Dans le paysage commercial de Matadi, l’importation des motos constitue aujourd’hui un secteur particulièrement dynamique. Mais derrière cette activité commerciale se dessine une question qui mérite l’attention des autorités : les motos importées en pièces détachées sont-elles réellement destinées à être vendues comme pièces de rechange, ou s’agit-il parfois d’une manière de réduire artificiellement la charge fiscale à l’importation ?
Les informations rapportées par plusieurs acteurs du secteur font état d’un mécanisme qui devrait faire l’objet d’un examen approfondi par les services compétents. Des motos arriveraient en conteneurs sous forme de pièces détachées, avec des déclarations portant séparément sur les pneus, rétroviseurs, cadres, moteurs ou autres composants.
Pris isolément, l’importation de pièces détachées est parfaitement légale.
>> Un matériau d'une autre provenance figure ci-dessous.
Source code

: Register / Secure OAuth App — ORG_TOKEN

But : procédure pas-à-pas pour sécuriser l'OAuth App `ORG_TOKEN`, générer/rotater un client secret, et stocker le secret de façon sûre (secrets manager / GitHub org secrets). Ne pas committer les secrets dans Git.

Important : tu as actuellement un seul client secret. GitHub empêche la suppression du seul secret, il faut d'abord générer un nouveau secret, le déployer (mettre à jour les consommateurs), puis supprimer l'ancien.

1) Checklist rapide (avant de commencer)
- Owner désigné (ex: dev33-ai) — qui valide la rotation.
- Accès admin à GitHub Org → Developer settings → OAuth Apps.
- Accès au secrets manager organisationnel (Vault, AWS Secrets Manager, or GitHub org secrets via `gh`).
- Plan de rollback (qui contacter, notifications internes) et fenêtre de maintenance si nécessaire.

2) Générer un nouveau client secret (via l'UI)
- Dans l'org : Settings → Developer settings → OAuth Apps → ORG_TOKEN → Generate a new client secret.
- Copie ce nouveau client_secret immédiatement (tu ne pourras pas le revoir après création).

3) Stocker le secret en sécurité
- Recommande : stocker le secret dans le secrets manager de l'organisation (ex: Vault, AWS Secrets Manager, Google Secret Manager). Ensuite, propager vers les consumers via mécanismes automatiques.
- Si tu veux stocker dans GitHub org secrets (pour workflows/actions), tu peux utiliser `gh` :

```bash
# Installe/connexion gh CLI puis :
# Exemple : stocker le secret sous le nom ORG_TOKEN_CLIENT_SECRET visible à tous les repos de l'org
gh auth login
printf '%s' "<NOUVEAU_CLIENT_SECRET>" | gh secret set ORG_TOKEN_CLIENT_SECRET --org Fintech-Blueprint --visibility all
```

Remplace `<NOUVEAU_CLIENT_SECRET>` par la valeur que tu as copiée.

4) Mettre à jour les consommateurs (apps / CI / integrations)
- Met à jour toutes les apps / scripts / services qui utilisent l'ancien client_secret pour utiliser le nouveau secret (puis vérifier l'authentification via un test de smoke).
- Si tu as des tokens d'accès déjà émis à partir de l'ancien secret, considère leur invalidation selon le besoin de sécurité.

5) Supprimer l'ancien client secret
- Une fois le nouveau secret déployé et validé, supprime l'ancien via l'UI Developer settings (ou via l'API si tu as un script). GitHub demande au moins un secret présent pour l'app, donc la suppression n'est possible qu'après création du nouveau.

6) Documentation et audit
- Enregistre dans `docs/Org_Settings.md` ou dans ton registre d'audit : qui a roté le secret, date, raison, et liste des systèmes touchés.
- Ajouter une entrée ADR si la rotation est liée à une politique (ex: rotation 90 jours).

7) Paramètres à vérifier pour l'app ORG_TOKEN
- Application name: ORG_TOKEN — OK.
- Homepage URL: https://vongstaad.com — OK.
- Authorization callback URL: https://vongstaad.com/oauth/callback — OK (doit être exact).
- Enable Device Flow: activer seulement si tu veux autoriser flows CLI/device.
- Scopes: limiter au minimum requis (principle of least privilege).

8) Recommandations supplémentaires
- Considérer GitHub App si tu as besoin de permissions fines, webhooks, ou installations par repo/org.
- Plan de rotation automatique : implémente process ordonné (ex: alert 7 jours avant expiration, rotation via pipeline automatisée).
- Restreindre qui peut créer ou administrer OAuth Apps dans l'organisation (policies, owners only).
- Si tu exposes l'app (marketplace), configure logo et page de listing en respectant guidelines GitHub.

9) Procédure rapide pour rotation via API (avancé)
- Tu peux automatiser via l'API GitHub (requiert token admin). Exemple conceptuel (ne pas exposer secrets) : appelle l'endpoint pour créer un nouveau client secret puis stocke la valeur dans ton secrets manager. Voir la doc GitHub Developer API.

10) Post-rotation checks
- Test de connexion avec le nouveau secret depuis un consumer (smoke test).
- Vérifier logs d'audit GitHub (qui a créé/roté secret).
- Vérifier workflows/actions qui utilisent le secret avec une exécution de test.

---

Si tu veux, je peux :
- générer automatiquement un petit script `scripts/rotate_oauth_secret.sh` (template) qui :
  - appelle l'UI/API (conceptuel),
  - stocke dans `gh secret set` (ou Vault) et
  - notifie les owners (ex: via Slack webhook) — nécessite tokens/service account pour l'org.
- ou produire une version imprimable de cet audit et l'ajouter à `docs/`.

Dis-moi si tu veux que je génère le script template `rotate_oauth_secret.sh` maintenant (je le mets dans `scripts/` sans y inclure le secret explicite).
Le problème apparaît lorsque l’ensemble des pièces correspond, en réalité, à des motos complètes destinées à être remontées après le dédouanement.
C’est précisément cette frontière entre commerce légal et éventuelle optimisation frauduleuse de la déclaration qu’il convient aujourd’hui de clarifier.
1. DES MOTOS EN PIÈCES DÉTACHÉES : LE SYSTÈME QUI INTERPELLE
Le procédé décrit paraît, à première vue, simple.
Un conteneur serait chargé de différentes composantes : ici des pneus, là des rétroviseurs, ailleurs des cadres, moteurs, réservoirs ou autres éléments nécessaires au montage d’une moto.
Sur les documents douaniers, ces marchandises peuvent alors apparaître comme des pièces de rechange.
Mais une fois la marchandise sortie de la douane, le remontage des motos pourrait s’effectuer localement.
Si cette pratique est effectivement organisée à grande échelle, une question fondamentale se pose : la marchandise a-t-elle été correctement identifiée et correctement valorisée au moment de son entrée sur le territoire national ?
La réponse ne peut pas être donnée par de simples affirmations. Elle doit venir d’un contrôle professionnel des déclarations, des factures commerciales, des connaissements, des listes de colisage, des valeurs FOB, de la nature exacte des marchandises et de leur destination économique.
Car il ne faudrait pas qu’une opération présentée comme une simple importation de pièces détachées devienne, en pratique, un moyen de faire entrer des motos complètes sous une autre qualification douanière.
Le cas du conteneur
Les chiffres avancés dans le milieu commercial doivent également être vérifiés.
L’hypothèse évoquée est celle d’un conteneur de quatre pieds pouvant contenir un volume considérable de composants destinés au montage de motos. Certains parlent même de centaines, voire de plus d’un millier d’unités selon le conditionnement.
Si de tels volumes sont confirmés, l’enjeu devient considérable.
Quelques dollars de différence sur une unité multipliés par des centaines ou des milliers de motos représentent rapidement des montants importants pour le Trésor public.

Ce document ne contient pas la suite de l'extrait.